Periódico con noticias de Acapulco y Guerrero

Juan Carlos Moctezuma R.

Alemania y Argentina se verán por tercera vez las caras en una final de Copa del Mundo.
En 1986 los sudamericanos ganaron 3-2 el primer desafío con la guía de Maradona en el estadio Azteca.
En Italia 1990, los germanos le devolvieron la afrenta al derrotarlos 1-0 por un polémico penal pitado por el árbitro mexicano Edgardo Codesal.
¿Cómo llegan ambos equipos a este definitorio encuentro?
Alemania está relajada tras la goleada a Brasil, pero en lo absoluto confiada.
Fieles a su parco estilo, entrenador y jugadores se han mantenido al margen de cualquier viso triunfalista. Y hacen bien, porque la probabilidad que tengan a un rival a modo es de cero.
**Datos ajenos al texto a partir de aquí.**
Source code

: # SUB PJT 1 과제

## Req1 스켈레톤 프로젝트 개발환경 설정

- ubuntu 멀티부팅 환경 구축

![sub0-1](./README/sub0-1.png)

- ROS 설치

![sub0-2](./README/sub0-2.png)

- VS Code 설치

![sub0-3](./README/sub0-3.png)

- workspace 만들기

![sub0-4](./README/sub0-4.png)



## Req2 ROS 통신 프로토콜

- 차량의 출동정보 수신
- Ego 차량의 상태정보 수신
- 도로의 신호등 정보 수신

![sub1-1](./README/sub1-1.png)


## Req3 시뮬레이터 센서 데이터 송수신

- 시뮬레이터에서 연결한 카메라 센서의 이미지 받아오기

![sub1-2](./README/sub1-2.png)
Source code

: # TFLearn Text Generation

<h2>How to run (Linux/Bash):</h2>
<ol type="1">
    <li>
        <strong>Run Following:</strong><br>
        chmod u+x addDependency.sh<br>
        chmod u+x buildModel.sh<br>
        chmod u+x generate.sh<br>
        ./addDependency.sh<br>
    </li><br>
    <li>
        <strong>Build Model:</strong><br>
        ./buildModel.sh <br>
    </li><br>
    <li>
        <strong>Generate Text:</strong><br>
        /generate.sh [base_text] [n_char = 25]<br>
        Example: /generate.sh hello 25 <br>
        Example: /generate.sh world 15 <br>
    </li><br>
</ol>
Alemania metió goles impensables a Brasil: sus jugadores aprovecharon el deconcierto de la zaga central brasileña para hacer paredes, entrar por el centro y así anotar al menos tres goles. Ese no es el estilo alemán de meter goles y que se olvide de una vez que lo volverá a hacer, ahora a la defensa argentina.
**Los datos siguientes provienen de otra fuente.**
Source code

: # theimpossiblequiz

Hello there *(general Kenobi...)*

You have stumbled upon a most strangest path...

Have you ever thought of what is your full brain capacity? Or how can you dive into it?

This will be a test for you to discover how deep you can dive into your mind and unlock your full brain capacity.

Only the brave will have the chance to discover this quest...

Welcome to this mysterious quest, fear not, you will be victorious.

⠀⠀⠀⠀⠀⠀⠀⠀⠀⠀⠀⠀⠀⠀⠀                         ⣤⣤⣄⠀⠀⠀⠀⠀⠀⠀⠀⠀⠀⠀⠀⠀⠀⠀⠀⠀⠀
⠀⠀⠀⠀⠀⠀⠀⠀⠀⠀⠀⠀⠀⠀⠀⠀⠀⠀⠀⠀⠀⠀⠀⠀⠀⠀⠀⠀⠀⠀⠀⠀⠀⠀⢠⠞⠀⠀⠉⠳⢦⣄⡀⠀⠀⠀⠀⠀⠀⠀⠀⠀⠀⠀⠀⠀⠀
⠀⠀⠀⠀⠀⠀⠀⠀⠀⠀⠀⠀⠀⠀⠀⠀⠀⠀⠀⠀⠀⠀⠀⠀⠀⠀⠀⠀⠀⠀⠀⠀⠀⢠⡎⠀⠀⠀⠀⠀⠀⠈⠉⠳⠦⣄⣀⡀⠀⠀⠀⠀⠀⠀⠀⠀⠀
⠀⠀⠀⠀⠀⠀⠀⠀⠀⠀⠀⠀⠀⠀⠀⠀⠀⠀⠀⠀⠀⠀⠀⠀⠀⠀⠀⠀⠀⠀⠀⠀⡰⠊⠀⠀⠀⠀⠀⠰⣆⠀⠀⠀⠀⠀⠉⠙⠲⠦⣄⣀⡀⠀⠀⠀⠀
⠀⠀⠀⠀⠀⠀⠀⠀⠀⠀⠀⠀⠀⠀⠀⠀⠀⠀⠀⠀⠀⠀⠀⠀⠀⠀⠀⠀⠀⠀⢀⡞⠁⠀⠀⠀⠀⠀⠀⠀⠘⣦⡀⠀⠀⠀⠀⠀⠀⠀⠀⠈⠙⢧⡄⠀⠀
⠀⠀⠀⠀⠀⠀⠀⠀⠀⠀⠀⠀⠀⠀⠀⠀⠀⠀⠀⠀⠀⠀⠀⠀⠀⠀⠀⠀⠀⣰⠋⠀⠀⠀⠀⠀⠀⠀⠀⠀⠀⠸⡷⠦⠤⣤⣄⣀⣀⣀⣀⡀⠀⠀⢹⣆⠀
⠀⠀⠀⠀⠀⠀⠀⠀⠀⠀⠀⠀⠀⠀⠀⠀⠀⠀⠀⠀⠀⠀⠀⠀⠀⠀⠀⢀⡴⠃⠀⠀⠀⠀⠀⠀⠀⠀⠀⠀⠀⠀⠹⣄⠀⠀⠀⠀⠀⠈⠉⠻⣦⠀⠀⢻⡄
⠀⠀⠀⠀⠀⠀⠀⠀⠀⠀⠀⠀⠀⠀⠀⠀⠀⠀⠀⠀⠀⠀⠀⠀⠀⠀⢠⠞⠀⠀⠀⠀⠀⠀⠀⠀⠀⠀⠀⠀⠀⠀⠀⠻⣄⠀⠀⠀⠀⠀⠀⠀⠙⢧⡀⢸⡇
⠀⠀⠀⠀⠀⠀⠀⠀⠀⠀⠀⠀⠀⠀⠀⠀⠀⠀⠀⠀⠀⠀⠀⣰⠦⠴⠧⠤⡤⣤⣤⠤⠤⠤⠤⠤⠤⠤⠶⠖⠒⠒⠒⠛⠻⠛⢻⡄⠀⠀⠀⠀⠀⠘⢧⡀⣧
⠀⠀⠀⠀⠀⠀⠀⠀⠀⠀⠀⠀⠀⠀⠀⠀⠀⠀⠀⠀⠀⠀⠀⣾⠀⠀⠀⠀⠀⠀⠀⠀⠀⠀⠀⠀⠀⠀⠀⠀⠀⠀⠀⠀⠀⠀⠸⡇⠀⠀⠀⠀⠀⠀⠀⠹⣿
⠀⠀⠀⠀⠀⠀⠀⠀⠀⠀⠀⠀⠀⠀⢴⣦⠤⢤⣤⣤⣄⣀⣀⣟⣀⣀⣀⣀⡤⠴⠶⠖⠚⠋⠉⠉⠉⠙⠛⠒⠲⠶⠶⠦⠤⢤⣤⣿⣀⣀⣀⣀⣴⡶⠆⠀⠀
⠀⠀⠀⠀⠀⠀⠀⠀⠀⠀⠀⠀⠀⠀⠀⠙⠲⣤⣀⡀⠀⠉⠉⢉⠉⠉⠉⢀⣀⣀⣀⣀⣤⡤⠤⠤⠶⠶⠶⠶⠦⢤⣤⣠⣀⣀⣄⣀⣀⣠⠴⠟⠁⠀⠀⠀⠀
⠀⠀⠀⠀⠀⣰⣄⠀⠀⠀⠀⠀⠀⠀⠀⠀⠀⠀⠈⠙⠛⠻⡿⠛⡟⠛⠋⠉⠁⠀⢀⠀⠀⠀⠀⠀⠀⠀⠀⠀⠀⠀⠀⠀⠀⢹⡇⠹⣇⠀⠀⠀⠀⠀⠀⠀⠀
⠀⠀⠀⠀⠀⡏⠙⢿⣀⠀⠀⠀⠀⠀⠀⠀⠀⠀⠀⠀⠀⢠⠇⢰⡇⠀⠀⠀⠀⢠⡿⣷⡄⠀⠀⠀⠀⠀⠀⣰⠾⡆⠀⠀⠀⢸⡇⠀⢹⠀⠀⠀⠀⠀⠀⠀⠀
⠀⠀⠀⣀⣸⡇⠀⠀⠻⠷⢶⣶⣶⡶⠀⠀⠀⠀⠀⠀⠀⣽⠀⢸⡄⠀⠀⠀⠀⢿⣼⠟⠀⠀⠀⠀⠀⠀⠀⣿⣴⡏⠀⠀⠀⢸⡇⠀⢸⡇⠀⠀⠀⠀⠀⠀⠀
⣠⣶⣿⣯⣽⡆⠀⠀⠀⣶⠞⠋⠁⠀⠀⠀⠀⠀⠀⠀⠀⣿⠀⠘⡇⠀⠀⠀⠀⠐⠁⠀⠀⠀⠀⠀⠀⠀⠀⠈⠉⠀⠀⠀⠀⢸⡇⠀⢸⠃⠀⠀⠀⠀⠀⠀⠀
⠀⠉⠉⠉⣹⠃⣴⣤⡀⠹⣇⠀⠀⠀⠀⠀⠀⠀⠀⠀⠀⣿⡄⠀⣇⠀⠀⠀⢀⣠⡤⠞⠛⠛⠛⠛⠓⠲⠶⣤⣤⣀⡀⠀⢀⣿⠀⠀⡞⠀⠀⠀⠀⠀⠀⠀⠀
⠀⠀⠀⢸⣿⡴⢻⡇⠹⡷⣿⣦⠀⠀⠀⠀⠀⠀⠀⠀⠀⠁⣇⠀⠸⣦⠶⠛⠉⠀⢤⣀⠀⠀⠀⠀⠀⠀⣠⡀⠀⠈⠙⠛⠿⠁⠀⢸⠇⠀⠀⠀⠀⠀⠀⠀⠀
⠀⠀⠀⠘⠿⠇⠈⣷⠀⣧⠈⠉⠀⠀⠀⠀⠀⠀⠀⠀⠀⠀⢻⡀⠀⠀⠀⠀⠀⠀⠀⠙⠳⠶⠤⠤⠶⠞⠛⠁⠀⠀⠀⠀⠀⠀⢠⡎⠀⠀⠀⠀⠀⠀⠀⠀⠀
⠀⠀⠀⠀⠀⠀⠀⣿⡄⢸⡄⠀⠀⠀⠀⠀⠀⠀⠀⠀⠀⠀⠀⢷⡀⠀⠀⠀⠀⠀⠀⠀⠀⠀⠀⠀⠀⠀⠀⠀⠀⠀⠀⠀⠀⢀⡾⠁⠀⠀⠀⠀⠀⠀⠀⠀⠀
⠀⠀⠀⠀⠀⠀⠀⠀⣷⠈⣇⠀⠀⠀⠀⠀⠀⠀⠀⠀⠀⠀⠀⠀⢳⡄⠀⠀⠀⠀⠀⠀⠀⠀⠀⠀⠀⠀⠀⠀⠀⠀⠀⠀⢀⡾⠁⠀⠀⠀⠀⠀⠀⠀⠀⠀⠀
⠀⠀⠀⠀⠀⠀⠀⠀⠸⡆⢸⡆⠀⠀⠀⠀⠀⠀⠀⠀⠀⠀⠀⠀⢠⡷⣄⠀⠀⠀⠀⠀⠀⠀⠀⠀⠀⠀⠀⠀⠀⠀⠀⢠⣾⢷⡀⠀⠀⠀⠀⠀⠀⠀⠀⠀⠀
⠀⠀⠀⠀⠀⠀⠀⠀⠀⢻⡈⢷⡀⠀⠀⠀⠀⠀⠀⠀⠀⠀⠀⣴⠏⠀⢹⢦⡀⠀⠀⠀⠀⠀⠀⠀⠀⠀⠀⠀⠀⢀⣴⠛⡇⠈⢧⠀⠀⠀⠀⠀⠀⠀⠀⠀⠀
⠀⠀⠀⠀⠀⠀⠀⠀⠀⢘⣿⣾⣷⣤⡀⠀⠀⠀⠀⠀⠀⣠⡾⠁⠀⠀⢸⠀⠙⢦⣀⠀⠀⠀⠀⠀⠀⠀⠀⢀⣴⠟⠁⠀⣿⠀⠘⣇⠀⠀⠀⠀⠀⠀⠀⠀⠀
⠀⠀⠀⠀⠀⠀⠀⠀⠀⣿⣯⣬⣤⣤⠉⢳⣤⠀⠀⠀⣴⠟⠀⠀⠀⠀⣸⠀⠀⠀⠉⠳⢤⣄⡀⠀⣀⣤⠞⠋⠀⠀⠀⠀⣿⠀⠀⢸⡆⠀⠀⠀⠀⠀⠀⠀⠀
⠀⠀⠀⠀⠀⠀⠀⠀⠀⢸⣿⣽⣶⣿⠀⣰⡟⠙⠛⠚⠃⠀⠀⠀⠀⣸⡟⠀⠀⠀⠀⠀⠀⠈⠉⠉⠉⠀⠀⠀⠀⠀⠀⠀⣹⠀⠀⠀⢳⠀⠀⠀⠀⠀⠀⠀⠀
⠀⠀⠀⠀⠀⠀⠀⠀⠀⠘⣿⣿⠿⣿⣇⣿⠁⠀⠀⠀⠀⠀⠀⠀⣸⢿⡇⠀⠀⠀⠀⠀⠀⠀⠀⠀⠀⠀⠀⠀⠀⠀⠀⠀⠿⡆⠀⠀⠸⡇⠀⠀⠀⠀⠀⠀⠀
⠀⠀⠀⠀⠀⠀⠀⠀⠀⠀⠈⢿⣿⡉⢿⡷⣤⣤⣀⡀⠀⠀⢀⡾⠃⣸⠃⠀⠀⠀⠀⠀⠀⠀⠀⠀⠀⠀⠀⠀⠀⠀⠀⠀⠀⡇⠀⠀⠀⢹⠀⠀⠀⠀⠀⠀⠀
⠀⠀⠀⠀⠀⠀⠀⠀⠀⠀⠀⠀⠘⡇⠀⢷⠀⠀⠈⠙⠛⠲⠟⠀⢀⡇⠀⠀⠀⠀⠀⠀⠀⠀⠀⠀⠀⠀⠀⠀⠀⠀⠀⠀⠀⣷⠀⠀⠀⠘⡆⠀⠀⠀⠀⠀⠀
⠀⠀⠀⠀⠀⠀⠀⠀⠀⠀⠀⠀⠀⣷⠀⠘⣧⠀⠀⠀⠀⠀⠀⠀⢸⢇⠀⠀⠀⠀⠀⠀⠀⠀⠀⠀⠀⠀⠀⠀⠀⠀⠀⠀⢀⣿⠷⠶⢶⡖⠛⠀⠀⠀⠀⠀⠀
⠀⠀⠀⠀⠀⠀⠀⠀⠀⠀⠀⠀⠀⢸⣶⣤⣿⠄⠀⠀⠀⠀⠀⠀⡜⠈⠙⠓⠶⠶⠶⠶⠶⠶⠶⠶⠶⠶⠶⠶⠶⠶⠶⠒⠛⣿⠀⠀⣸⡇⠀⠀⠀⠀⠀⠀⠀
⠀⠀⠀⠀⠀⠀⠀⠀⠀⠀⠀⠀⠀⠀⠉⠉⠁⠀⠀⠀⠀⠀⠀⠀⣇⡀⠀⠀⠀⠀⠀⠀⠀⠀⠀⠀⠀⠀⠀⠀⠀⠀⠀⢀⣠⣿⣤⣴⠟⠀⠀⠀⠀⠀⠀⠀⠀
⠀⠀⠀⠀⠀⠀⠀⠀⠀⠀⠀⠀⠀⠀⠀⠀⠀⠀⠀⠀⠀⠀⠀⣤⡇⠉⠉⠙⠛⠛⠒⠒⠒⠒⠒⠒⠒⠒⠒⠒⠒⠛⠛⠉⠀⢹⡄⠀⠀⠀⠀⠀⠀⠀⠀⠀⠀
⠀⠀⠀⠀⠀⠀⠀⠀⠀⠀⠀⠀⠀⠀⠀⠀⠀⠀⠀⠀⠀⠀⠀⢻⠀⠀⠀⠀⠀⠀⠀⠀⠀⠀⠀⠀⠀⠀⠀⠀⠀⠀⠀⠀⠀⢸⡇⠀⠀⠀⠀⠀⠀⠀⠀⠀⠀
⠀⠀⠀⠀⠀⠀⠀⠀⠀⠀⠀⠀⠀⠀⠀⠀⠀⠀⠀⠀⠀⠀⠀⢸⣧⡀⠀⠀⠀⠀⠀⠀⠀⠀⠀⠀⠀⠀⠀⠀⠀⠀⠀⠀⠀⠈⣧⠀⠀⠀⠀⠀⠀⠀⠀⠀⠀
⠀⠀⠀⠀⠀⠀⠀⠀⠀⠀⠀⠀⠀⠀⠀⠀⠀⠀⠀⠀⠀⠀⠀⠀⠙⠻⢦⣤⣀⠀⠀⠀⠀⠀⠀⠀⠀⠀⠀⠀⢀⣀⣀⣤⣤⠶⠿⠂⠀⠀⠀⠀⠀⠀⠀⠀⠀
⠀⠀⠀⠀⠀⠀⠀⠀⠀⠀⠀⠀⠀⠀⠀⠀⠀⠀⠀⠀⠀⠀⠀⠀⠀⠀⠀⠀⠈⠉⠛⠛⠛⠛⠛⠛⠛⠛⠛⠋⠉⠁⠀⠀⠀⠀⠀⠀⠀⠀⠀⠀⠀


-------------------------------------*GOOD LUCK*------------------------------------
No es que Alemania haya jugado extraordinariamente, sino que Brasil hizo el peor partido en su historia mundialista. Y eso lo saben los propios alemanes… y los argentinos también.
Sin embargo Alemania tiene esa poder futbolístico que es la marca de la casa: nunca desmayan, siempre proponen y, las más de las veces, se salen con la suya.
Y esa es la forma en que jugará ante Argentina.
Los sudamericanos por su parte han hallado la fortaleza en un sistema de juego bien planeado y ejecutado tan sistemáticamente que apenas han hecho lo justo para ganar sus encuentros. La ventaja es que han ido de menos a más y llegan embalados a la final.
Pero lo más importante es que ansían el título. Quizá su futbol no sea el más seductor, quizá Messi no ha aparecido tanto como hubiéramos querido, pero las imágenes de ayer tras el juego con Holanda nos mostraron a Leo, Agüero, Higuaín, Zabaleta y Mascherano llorando por su sufrido triunfo, algo que en lo absoluto hicieron los calculadores alemanes.
Europa contra América: precisión contra pasión, transpiración contra inspiración.
Para desgracia de Alemania, Argentina es el equipo de América más parecido a ella y estamos seguros que es la oncena que menos se hubieran querido encontrar en la final.